What can be done? How can one reach and prepare for a good death? (And by “good” I mean a death preceded by care for the totality of a human’s needs as he or she travels the road that every mortal being must travel: for her physical, psychosocial, cultural, and spiritual needs.) A first step is to become more mindful of how we engage death in our daily lives, recalling that as Christians, we are often called to live with—and sometimes in—paradox. The paradox of death is that it is something we rightly strive to avoid for most of our lives and yet we know that it is ultimately unavoidable. And, it is not just unavoidable: it is always possible. For Christians, the terrible knowledge that death is unavoidable and always possible, the abiding awareness of our existential vulnerability, is leavened with faith: faith that death is but a portal between this world and the world to come. Our task, then, is to live as well and as long as we can without living in fear of death and, when the time comes, to acknowledge and, yes, accept the inevitable.
A second step is to acknowledge, accept, and—most important—talk about death’s presence in our lives. Strong currents in our culture lead us to wall off, confine and deny death. We have to work consciously against those currents for they falsify reality and leave us ill equipped to reckon with our own mortality—and the mortality of others, especially those to whom we are bound by ties of love and affection.
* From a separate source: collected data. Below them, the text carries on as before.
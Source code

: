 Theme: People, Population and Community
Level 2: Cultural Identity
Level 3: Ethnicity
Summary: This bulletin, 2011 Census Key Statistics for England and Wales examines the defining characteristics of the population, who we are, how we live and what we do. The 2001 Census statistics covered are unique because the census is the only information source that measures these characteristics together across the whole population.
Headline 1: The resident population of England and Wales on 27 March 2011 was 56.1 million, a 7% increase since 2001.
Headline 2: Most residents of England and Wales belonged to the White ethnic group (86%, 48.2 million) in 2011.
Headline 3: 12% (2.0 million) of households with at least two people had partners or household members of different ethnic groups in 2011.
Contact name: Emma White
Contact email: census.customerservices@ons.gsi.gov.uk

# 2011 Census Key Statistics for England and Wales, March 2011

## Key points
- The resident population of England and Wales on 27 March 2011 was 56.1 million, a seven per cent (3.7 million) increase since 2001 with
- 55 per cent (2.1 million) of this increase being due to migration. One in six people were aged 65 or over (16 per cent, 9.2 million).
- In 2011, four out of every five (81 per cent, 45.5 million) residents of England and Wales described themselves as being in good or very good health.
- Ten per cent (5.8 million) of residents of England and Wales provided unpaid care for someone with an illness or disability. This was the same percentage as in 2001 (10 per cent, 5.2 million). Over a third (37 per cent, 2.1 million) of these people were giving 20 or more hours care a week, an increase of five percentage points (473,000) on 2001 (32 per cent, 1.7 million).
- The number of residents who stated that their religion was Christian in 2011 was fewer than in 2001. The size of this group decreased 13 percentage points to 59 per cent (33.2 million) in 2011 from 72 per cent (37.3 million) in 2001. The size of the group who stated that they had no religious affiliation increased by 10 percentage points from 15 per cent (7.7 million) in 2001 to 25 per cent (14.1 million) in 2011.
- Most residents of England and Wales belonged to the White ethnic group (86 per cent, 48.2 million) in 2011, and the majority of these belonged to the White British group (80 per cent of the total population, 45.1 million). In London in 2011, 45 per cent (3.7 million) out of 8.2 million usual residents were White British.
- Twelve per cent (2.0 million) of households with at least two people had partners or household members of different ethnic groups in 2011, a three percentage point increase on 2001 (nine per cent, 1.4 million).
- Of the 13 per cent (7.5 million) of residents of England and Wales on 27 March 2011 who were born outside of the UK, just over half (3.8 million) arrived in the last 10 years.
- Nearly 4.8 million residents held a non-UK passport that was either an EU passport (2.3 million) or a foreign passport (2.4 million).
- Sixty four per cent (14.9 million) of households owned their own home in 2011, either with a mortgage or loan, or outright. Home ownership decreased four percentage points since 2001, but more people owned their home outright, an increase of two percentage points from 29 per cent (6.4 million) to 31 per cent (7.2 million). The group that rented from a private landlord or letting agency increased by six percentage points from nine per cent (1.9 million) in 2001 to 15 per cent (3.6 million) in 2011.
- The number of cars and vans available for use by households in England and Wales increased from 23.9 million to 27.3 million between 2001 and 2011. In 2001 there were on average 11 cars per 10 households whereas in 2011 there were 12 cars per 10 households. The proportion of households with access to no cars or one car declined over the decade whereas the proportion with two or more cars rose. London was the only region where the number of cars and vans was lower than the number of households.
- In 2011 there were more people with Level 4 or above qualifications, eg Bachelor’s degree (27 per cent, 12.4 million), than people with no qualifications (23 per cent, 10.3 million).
We need to have the courage—and to encourage others—to talk about the inevitable, especially within the more intimate contexts of families and friends. Often found among the causes of a bad death is the lack of any conversation with loved ones about the deceased’s hopes and wishes for the end of life. By contrast, families who talk about death—who share their hopes and dreams about dying well—often experience relief from the oppressive burden of silence and denial. Denial, by clinicians, as well as by patients and their loved ones, drives a key facet of poor quality care at the end of life: intensive but all-too-often useless measures that prolong dying rather than enhance living during what remains of a dying person’s life. The frequent outcome of this spiral of silence, denial, and futile treatment is a spiritually impoverished death, a death absent the full and sustaining peace of God.
There are, no doubt, third, fourth, fifth and sixth steps in the reach for a good death. Their description will have to be postponed to another, perhaps subsequent essay. In bringing this essay to a close, I want to leave the reader with these words about a good death by Marie de Hennezel, a psychologist at a Parisian hospice, whose Intimate Death: How the Dying Teach Us How to Live is an exploration of “a miracle. When death comes so close, and sadness and suffering rule, there is still room for life, and joy and surges of feeling deeper and more intense than anything known before.”